Originally from the User Slack
@Dylan_Piette: Hello to the scylla team !
I’m trying to understand why some of my queries are slow and how I can change that
Basically I created an index on a table and then I directly query this index to get the distinct partition key (scheduled_windows) of the index
select DISTINCT scheduled_window from email_scheduled_messages_schedule_window_index using timeout 60s;
And it takes a long time even if there’s no data in it
I understand that it might be related to tombstones
So I changed the gc_grace_periods of the table and the materialized view created by the index
I then ran nodetool compact and expected all the tombstones to disappear and then to get better performance but still I get horrible performances for an empty table
Here is a tracing session of the query
Could someone help me understand what’s going wrong ?
And for information I have only one node and it’s on a big machine with an nvme disk
@Felipe_Cardeneti_Mendes: shard 3 was picked as the query coordinator. You can see the source_elapsed
columns increases considerably as you hit ranges with dead rows. First one is here:
> Page stats: 0 partition(s), 0 static row(s) (0 live, 0 dead), 530275 clustering row(s) (0 live, 530275 dead) and 0 range tombstone(s) [shard 3] | 2024-05-02 15:26:24.799904 | 172.16.0.4 | 927112 | 172.16.0.4
Second one is:
> Page stats: 0 partition(s), 0 static row(s) (0 live, 0 dead), 355826 clustering row(s) (0 live, 355826 dead) and 0 range tombstone(s) [shard 3] | 2024-05-02 15:26:25.426583 | 172.16.0.4 | 1553790 | 172.16.0.4
And the time it took to fully run the query:
> Done processing - preparing a result [shard 3] | 2024-05-02 15:26:25.427603 | 172.16.0.4 | 1554810 | 172.16.0.4
So you’re running a fullscan, this full scan takes a while to populate a page worth of data, eventually hits ranges still with tombstones, and processing time increases.

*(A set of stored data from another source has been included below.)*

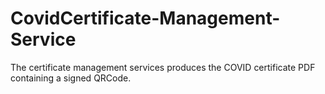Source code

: # CovidCertificate-Management-Service

The certificate management services produces the COVID certificate PDF containing a signed QRCode.
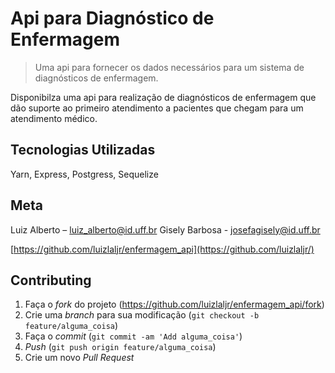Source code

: # Api para Diagnóstico de Enfermagem

> Uma api para fornecer os dados necessários para um sistema de diagnósticos de enfermagem.

Disponibilza uma api para realização de diagnósticos de enfermagem que dão suporte ao primeiro atendimento a pacientes que chegam para um atendimento médico.

## Tecnologias Utilizadas

Yarn, Express, Postgress, Sequelize

## Meta

Luiz Alberto – luiz_alberto@id.uff.br
Gisely Barbosa - josefagisely@id.uff.br

[https://github.com/luizlaljr/enfermagem_api](https://github.com/luizlaljr/)

## Contributing

1. Faça o _fork_ do projeto (<https://github.com/luizlaljr/enfermagem_api/fork>)
2. Crie uma _branch_ para sua modificação (`git checkout -b feature/alguma_coisa`)
3. Faça o _commit_ (`git commit -am 'Add alguma_coisa'`)
4. _Push_ (`git push origin feature/alguma_coisa`)
5. Crie um novo _Pull Request_

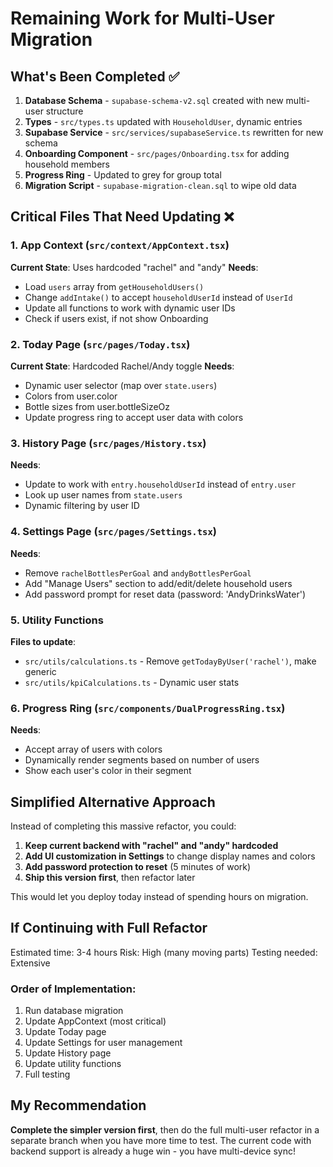# Remaining Work for Multi-User Migration

## What's Been Completed ✅

1. **Database Schema** - `supabase-schema-v2.sql` created with new multi-user structure
2. **Types** - `src/types.ts` updated with `HouseholdUser`, dynamic entries
3. **Supabase Service** - `src/services/supabaseService.ts` rewritten for new schema
4. **Onboarding Component** - `src/pages/Onboarding.tsx` for adding household members
5. **Progress Ring** - Updated to grey for group total
6. **Migration Script** - `supabase-migration-clean.sql` to wipe old data

## Critical Files That Need Updating ❌

### 1. App Context (`src/context/AppContext.tsx`)
**Current State**: Uses hardcoded "rachel" and "andy"
**Needs**:
- Load `users` array from `getHouseholdUsers()`
- Change `addIntake()` to accept `householdUserId` instead of `UserId`
- Update all functions to work with dynamic user IDs
- Check if users exist, if not show Onboarding

### 2. Today Page (`src/pages/Today.tsx`)
**Current State**: Hardcoded Rachel/Andy toggle
**Needs**:
- Dynamic user selector (map over `state.users`)
- Colors from user.color
- Bottle sizes from user.bottleSizeOz
- Update progress ring to accept user data with colors

### 3. History Page (`src/pages/History.tsx`)
**Needs**:
- Update to work with `entry.householdUserId` instead of `entry.user`
- Look up user names from `state.users`
- Dynamic filtering by user ID

### 4. Settings Page (`src/pages/Settings.tsx`)
**Needs**:
- Remove `rachelBottlesPerGoal` and `andyBottlesPerGoal`
- Add "Manage Users" section to add/edit/delete household users
- Add password prompt for reset data (password: 'AndyDrinksWater')

### 5. Utility Functions
**Files to update**:
- `src/utils/calculations.ts` - Remove `getTodayByUser('rachel')`, make generic
- `src/utils/kpiCalculations.ts` - Dynamic user stats

### 6. Progress Ring (`src/components/DualProgressRing.tsx`)
**Needs**:
- Accept array of users with colors
- Dynamically render segments based on number of users
- Show each user's color in their segment

## Simplified Alternative Approach

Instead of completing this massive refactor, you could:

1. **Keep current backend with "rachel" and "andy" hardcoded**
2. **Add UI customization in Settings** to change display names and colors
3. **Add password protection to reset** (5 minutes of work)
4. **Ship this version first**, then refactor later

This would let you deploy today instead of spending hours on migration.

## If Continuing with Full Refactor

Estimated time: 3-4 hours
Risk: High (many moving parts)
Testing needed: Extensive

### Order of Implementation:
1. Run database migration
2. Update AppContext (most critical)
3. Update Today page
4. Update Settings for user management
5. Update History page
6. Update utility functions
7. Full testing

## My Recommendation

**Complete the simpler version first**, then do the full multi-user refactor in a separate branch when you have more time to test. The current code with backend support is already a huge win - you have multi-device sync!

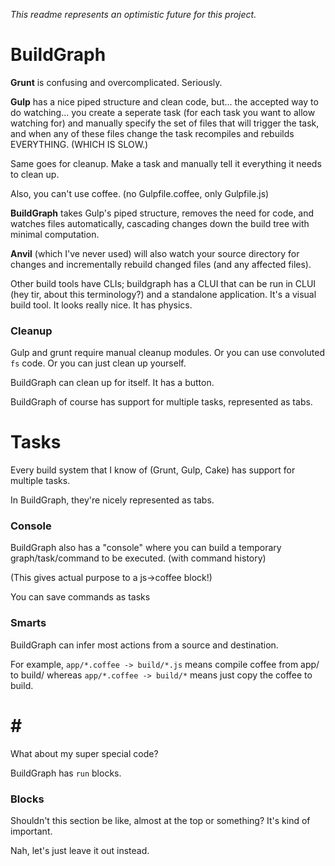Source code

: 
*This readme represents an optimistic future for this project.*

# BuildGraph

**Grunt** is confusing and overcomplicated. Seriously.

**Gulp** has a nice piped structure and clean code, but... the accepted way to do watching... you create a seperate task (for each task you want to allow watching for) and manually specify the set of files that will trigger the task, and when any of these files change the task recompiles and rebuilds EVERYTHING. (WHICH IS SLOW.)

Same goes for cleanup. Make a task and manually tell it everything it needs to clean up.

Also, you can't use coffee. (no Gulpfile.coffee, only Gulpfile.js)

**BuildGraph** takes Gulp's piped structure, removes the need for code, and watches files automatically, cascading changes down the build tree with minimal computation.

**Anvil** (which I've never used) will also watch your source directory for changes and incrementally rebuild changed files (and any affected files).

Other build tools have CLIs; buildgraph has a CLUI that can be run in CLUI (hey tir, about this terminology?) and a standalone application.
It's a visual build tool. It looks really nice. It has physics.

### Cleanup

Gulp and grunt require manual cleanup modules. Or you can use convoluted `fs` code. Or you can just clean up yourself.

BuildGraph can clean up for itself. It has a button.

BuildGraph of course has support for multiple tasks, represented as tabs.

# Tasks

Every build system that I know of (Grunt, Gulp, Cake) has support for multiple tasks.

In BuildGraph, they're nicely represented as tabs.

### Console

BuildGraph also has a "console" where you can build a temporary graph/task/command to be executed. (with command history)

(This gives actual purpose to a js->coffee block!)

You can save commands as tasks

### Smarts

BuildGraph can infer most actions from a source and destination.

For example, `app/*.coffee -> build/*.js` means compile coffee from app/ to build/
whereas `app/*.coffee -> build/*` means just copy the coffee to build.

# # #
What about my super special code?

BuildGraph has `run` blocks.

### Blocks

Shouldn't this section be like, almost at the top or something? It's kind of important.

Nah, let's just leave it out instead.
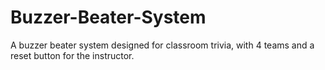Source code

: # Buzzer-Beater-System
A buzzer beater system designed for classroom trivia, with 4 teams and a reset button for the instructor.
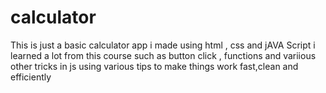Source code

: # calculator
This is just a basic calculator app i made using html , css and jAVA Script 
i learned a lot from this course such as button click , functions and variious other tricks in js 
using various tips to make things work fast,clean and efficiently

You may see if you get better result with BYPASS CACHE
but, in general you would want a restriction while querying to avoid the full scan all the time
@Piette_Dylan: Thanks for your answer
What do you mean by putting a restriction ? Because I need to do a full scan if I want to do get all the different partition keys no ?
And how do you explain that changing the gc_grace_periods of the table and the view, compacting them still doesn’t make the situation better ?
@Felipe_Cardeneti_Mendes: If you frequently want to retrieve all distinct keys, then do a efficient token scan instead and append BYPASS CACHE
to it. This will break down the scan to smaller queries which are going to be picked up by different shards and nodes, rather than a single query landing in an individual shard having to carry on the entire work.
> And how do you explain that changing the gc_grace_periods of the table and the view, compacting them still doesn’t make the situation better ?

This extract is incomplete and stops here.